Office of the Secretary
The Secretary of the Commission is appointed by the Chairman, and is responsible for the procedural administration of Commission meetings, rulemaking, practice, and procedure. Among the responsibilities of the Office are the scheduling and recording of public and non-public meetings of the Commission; the administration of the process by which the Commission takes action without a meeting (called the seriatim process); the administration of the duty-officer process (by which a single Commissioner is designated to authorize emergency action); the maintenance of records of Commission actions; and the maintenance of records of financial judgments in enforcement proceedings. The Office also provides advice to the Commission and the staff on questions of practice and procedure.
The Office reviews all SEC documents submitted by the staff to the Commission. These include rulemaking releases, SEC enforcement orders and litigation releases, SRO rulemaking notices and orders, and actions taken by SEC staff pursuant to delegated authority. In addition, it receives and tracks documents filed in administrative proceedings, requests for confidential treatment, and comment letters on rule proposals. The Office is responsible for publishing official documents and releases of Commission actions in the Federal Register and the SEC Docket, and it posts them on the SEC Internet website, www.sec.gov. The Office also monitors compliance with the Government in the Sunshine Act.
Office of Equal Employment Opportunity
Because the SEC’s employees are its most important resource, the Office of Equal Employment Opportunity works to ensure that the agency’s professional staff come from diverse backgrounds that reflect the diversity of the investing public. Equal employment opportunity at the SEC is a continuing commitment. To maintain neutrality in resolving disputes, the EEO Office is independent of any other SEC office. The EEO Director reports to the Chairman. The primary mission of the EEO Office is to prevent employment discrimination, including discriminatory harassment, so that all SEC employees have the working environment to support them in their efforts to protect investors, maintain healthy markets, and promote capital formation.
Office of the Inspector General
The Office of the Inspector General conducts internal audits and investigations of SEC programs and operations. Through these audits and investigations, the Inspector General seeks to identify and mitigate operational risks, enhance government integrity, and improve the efficiency and effectiveness of SEC programs.

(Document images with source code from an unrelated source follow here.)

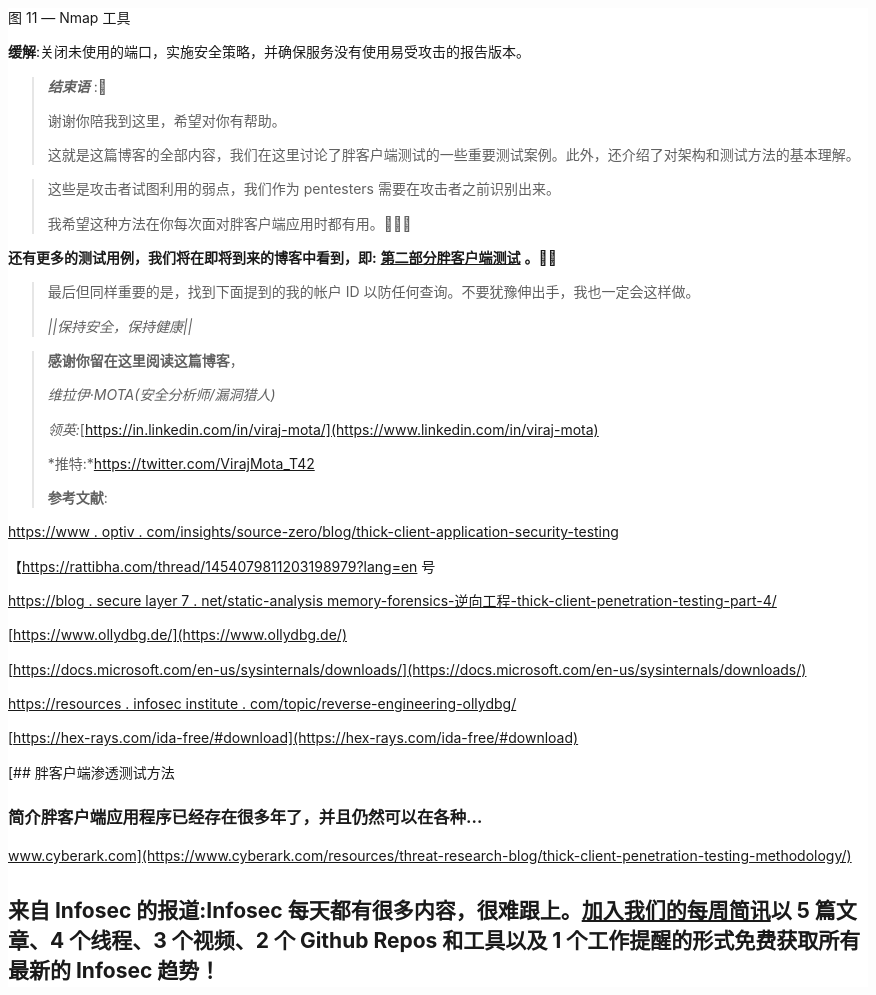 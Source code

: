 图 11 — Nmap 工具

**缓解**:关闭未使用的端口，实施安全策略，并确保服务没有使用易受攻击的报告版本。

> ***结束语*** :🙇
> 
> 谢谢你陪我到这里，希望对你有帮助。
> 
> 这就是这篇博客的全部内容，我们在这里讨论了胖客户端测试的一些重要测试案例。此外，还介绍了对架构和测试方法的基本理解。

> 这些是攻击者试图利用的弱点，我们作为 pentesters 需要在攻击者之前识别出来。
> 
> 我希望这种方法在你每次面对胖客户端应用时都有用。👨‍💻🙇

**还有更多的测试用例，我们将在即将到来的博客中看到，即:** [**第二部分胖客户端测试**](https://medium.com/@virajmota38/) **。👨‍💻**

> 最后但同样重要的是，找到下面提到的我的帐户 ID 以防任何查询。不要犹豫伸出手，我也一定会这样做。
> 
> *||保持安全，保持健康||*

> **感谢你留在这里阅读这篇博客**，
> 
> *维拉伊·MOTA(安全分析师/漏洞猎人)*
> 
> *领英:*[https://in.linkedin.com/in/viraj-mota/](https://www.linkedin.com/in/viraj-mota)
> 
> *推特:*https://twitter.com/VirajMota_T42
> 
> **参考文献**:

[https://www . optiv . com/insights/source-zero/blog/thick-client-application-security-testing](https://www.optiv.com/insights/source-zero/blog/thick-client-application-security-testing)

【https://rattibha.com/thread/1454079811203198979?lang=en 号

[https://blog . secure layer 7 . net/static-analysis memory-forensics-逆向工程-thick-client-penetration-testing-part-4/](https://blog.securelayer7.net/static-analysismemory-forensics-reverse-engineering-thick-client-penetration-testing-part-4/)

[https://www.ollydbg.de/](https://www.ollydbg.de/)

[https://docs.microsoft.com/en-us/sysinternals/downloads/](https://docs.microsoft.com/en-us/sysinternals/downloads/)

[https://resources . infosec institute . com/topic/reverse-engineering-ollydbg/](https://resources.infosecinstitute.com/topic/reverse-engineering-ollydbg/)

[https://hex-rays.com/ida-free/#download](https://hex-rays.com/ida-free/#download)

[](https://www.cyberark.com/resources/threat-research-blog/thick-client-penetration-testing-methodology/) [## 胖客户端渗透测试方法

### 简介胖客户端应用程序已经存在很多年了，并且仍然可以在各种…

www.cyberark.com](https://www.cyberark.com/resources/threat-research-blog/thick-client-penetration-testing-methodology/) 

## 来自 Infosec 的报道:Infosec 每天都有很多内容，很难跟上。[加入我们的每周简讯](https://weekly.infosecwriteups.com/)以 5 篇文章、4 个线程、3 个视频、2 个 Github Repos 和工具以及 1 个工作提醒的形式免费获取所有最新的 Infosec 趋势！ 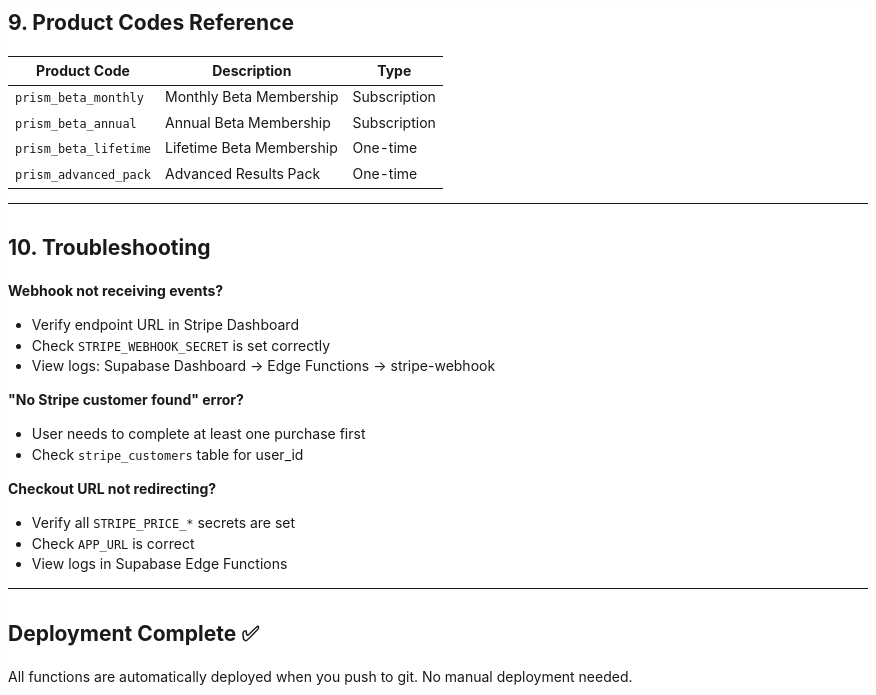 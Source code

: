 
## 9. Product Codes Reference

| Product Code              | Description                  | Type         |
|---------------------------|------------------------------|--------------|
| `prism_beta_monthly`      | Monthly Beta Membership      | Subscription |
| `prism_beta_annual`       | Annual Beta Membership       | Subscription |
| `prism_beta_lifetime`     | Lifetime Beta Membership     | One-time     |
| `prism_advanced_pack`     | Advanced Results Pack        | One-time     |

---

## 10. Troubleshooting

**Webhook not receiving events?**
- Verify endpoint URL in Stripe Dashboard
- Check `STRIPE_WEBHOOK_SECRET` is set correctly
- View logs: Supabase Dashboard → Edge Functions → stripe-webhook

**"No Stripe customer found" error?**
- User needs to complete at least one purchase first
- Check `stripe_customers` table for user_id

**Checkout URL not redirecting?**
- Verify all `STRIPE_PRICE_*` secrets are set
- Check `APP_URL` is correct
- View logs in Supabase Edge Functions

---

## Deployment Complete ✅

All functions are automatically deployed when you push to git. No manual deployment needed.

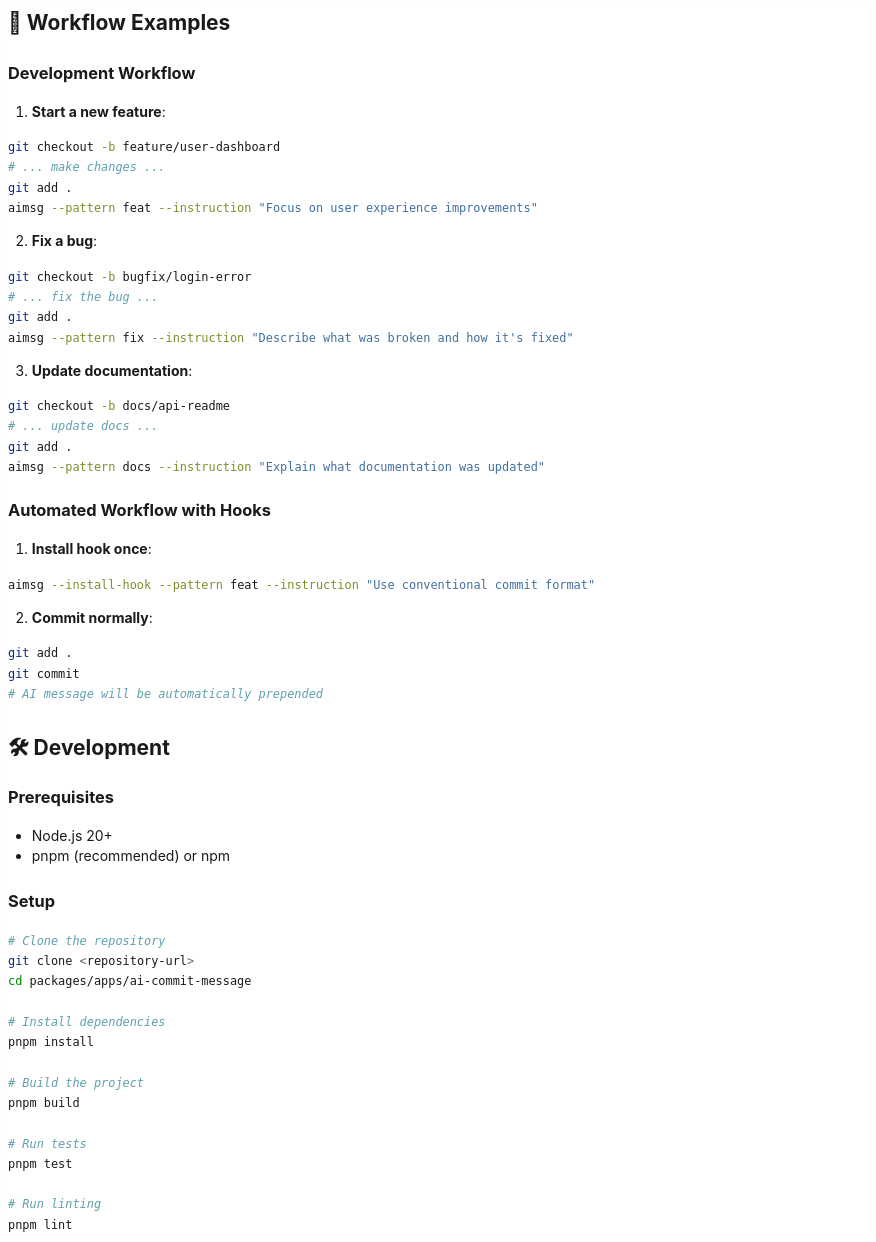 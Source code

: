 ## 🔄 Workflow Examples

### Development Workflow

1. **Start a new feature**:
```bash
git checkout -b feature/user-dashboard
# ... make changes ...
git add .
aimsg --pattern feat --instruction "Focus on user experience improvements"
```

2. **Fix a bug**:
```bash
git checkout -b bugfix/login-error
# ... fix the bug ...
git add .
aimsg --pattern fix --instruction "Describe what was broken and how it's fixed"
```

3. **Update documentation**:
```bash
git checkout -b docs/api-readme
# ... update docs ...
git add .
aimsg --pattern docs --instruction "Explain what documentation was updated"
```

### Automated Workflow with Hooks

1. **Install hook once**:
```bash
aimsg --install-hook --pattern feat --instruction "Use conventional commit format"
```

2. **Commit normally**:
```bash
git add .
git commit
# AI message will be automatically prepended
```

## 🛠️ Development

### Prerequisites
- Node.js 20+
- pnpm (recommended) or npm

### Setup
```bash
# Clone the repository
git clone <repository-url>
cd packages/apps/ai-commit-message

# Install dependencies
pnpm install

# Build the project
pnpm build

# Run tests
pnpm test

# Run linting
pnpm lint
```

Office of Administrative Law Judges
The Commission’s Office of Administrative Law Judges consists of independent judicial officers who conduct hearings and rule on allegations of securities law violations in cases initiated by the Commission. When the Commission initiates a public administrative proceeding, it refers the cases to the Office, where it is assigned to an individual Administrative Law Judge (ALJ). The ALJ then conducts a public hearing that is similar to a non-jury trial in the federal courts. Just as a federal judge can do, an ALJ issues subpoenas, rules on motions, and rules on the admissibility of evidence. At the conclusion of the hearing, the parties submit proposed findings of fact and conclusions of law. The ALJ prepares an initial decision that includes factual findings and legal conclusions that are matters of public record. Parties may appeal an initial decision to the Commission, which can affirm, reverse, modify, set aside or remand for further proceedings. Appeals from Commission action are to a United States Court of Appeals.